Говори не говори о нем плохо в связи с Таировым ли, Комиссаржевской, с кем-либо еще, все равно правды не скажешь, потому что он — над театральной действительностью, этот необыкновенный человек, пересоздающий жизнь заодно с театром.
Он был ненасытен, он пользовался революцией, как и любыми другими временами, но хотел взять от нее больше. Ему нужно было куда-то деть бушевавшую в нем лаву, не было костюма ему под стать, и он примерял форму красноармейца, его не пугало, что он выглядел в ней как шут гороховый, важнее было, что такого он еще не примерял, важнее было понять, на что она ему давала право. Он был эклектичен, как мир, не меньше, ему всегда было мало собственных противоречий, он присваивал себе противоречия тех, кого ставил, среди кого жил, кому посвящал свое творчество. И нужно же было ему посвятить «Землю дыбом» — первому красноармейцу Льву Троцкому?! Он всегда жил во благо искусству, во вред себе.

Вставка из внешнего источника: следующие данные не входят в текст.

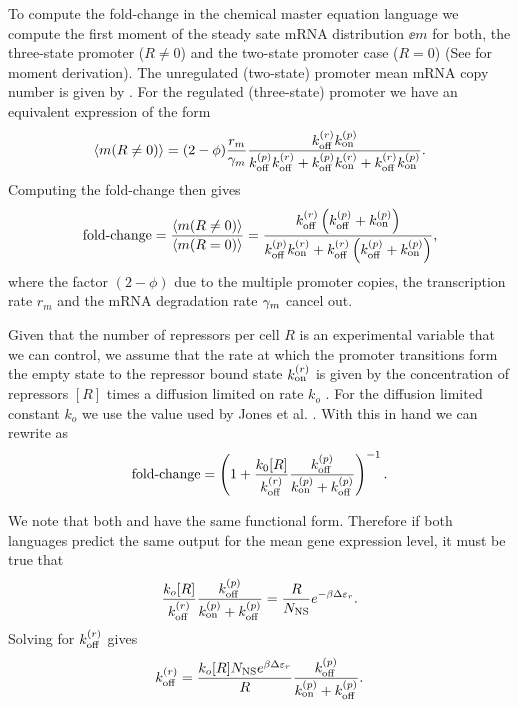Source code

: To compute the fold-change in the chemical master equation language we compute
the first moment of the steady sate mRNA distribution $\ee{m}$ for both, the
three-state promoter ($R \neq 0$) and the two-state promoter case ($R=0$) (See
 for moment derivation). The unregulated (two-state)
promoter mean mRNA copy number is given by . For
the regulated (three-state) promoter we have an equivalent expression of the
form
\begin{equation}
  \left\langle m (R \neq 0) \right\rangle = (2 - \phi){r_m \over \gamma _m} {k^{(r)}_{\text{off}}k^{(p)}_{\text{on}}
  \over k^{(p)}_{\text{off}}k^{(r)}_{\text{off}} + k^{(p)}_{\text{off}}k^{(r)}_{\text{on}} + k^{(r)}_{\text{off}}k^{(p)}_{\text{on}}}.
\end{equation}
Computing the fold-change then gives
\begin{equation}
  \text{fold-change} = {\left\langle m (R \neq 0) \right\rangle \over \left\langle m (R = 0) \right\rangle} =
  {k^{(r)}_{\text{off}} \left( k^{(p)}_{\text{off}} + k^{(p)}_{\text{on}} \right) \over
  k^{(p)}_{\text{off}}k^{(r)}_{\text{on}} + k^{(r)}_{\text{off}} \left( k^{(p)}_{\text{off}} + k^{(p)}_{\text{on}} \right)},
  \label{seq_fold_change_cme}
\end{equation}
where the factor $(2 - \phi)$ due to the multiple promoter copies, the
transcription rate $r_m$ and the mRNA degradation rate $\gamma _m$ cancel out.

Given that the number of repressors per cell $R$ is an experimental variable
that we can control, we assume that the rate at which the promoter transitions
form the empty state to the repressor bound state $k^{(r)}_{\text{on}}$ is given by the
concentration of repressors $[R]$ times a diffusion limited on rate $k_o$
\cite{Jones2014a}.  For the diffusion limited constant $k_o$ we use the value
used by Jones et al. \cite{Jones2014a} . With this in hand we can rewrite
 as
\begin{equation}
  \text{fold-change} = \left( 1 + {k_0 [R] \over k^{(r)}_{\text{off}}}
                {k^{(p)}_{\text{off}} \over k^{(p)}_{\text{on}} + k^{(p)}_{\text{off}}} \right)^{-1}.
  \label{seq_fc_kinetic}
\end{equation}

We note that both  and  have the same
functional form. Therefore if both languages predict the same output for the
mean gene expression level, it must be true that
\begin{equation}
  {k_o [R] \over k^{(r)}_{\text{off}}}{k^{(p)}_{\text{off}}\over k^{(p)}_{\text{on}}+ k^{(p)}_{\text{off}}} =
  {R \over N_\text{NS}} e^{-\beta\Delta\varepsilon_r}.
\end{equation}
Solving for $k^{(r)}_{\text{off}}$ gives
\begin{equation}
  k^{(r)}_{\text{off}} = {k_o [R] N_\text{NS} e^{\beta\Delta\varepsilon_r} \over R}{k^{(p)}_{\text{off}} \over k^{(p)}_{\text{on}} + k^{(p)}_{\text{off}}}.
  \label{seq_kroff_complete}
\end{equation}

Мир взорвали без него, но ему был сладостен звук взорванного мира, хотелось думать, что он и к этому причастен, так ему надоела эта замшелая неподатливая глыба театра, что он, с ненавистью пытаясь столкнуть ее с места, дождался-таки революции, которая сама разнесла все в клочья, и глыбу тоже. Вот эти-то клочья, этот хаос, не собирающийся в целое, эта пыль, образовавшаяся над взрывом, были тем воздухом, которым радостно дышала его смятенная душа. Он стал строить на этих руинах новый мир театра, он стал обозначать себя как главного в этом мире, специального мастера по воссозданию человеческой души. После взрыва они принадлежали только ему, эти несведущие, жадные до нового, очень любопытные молодые люди.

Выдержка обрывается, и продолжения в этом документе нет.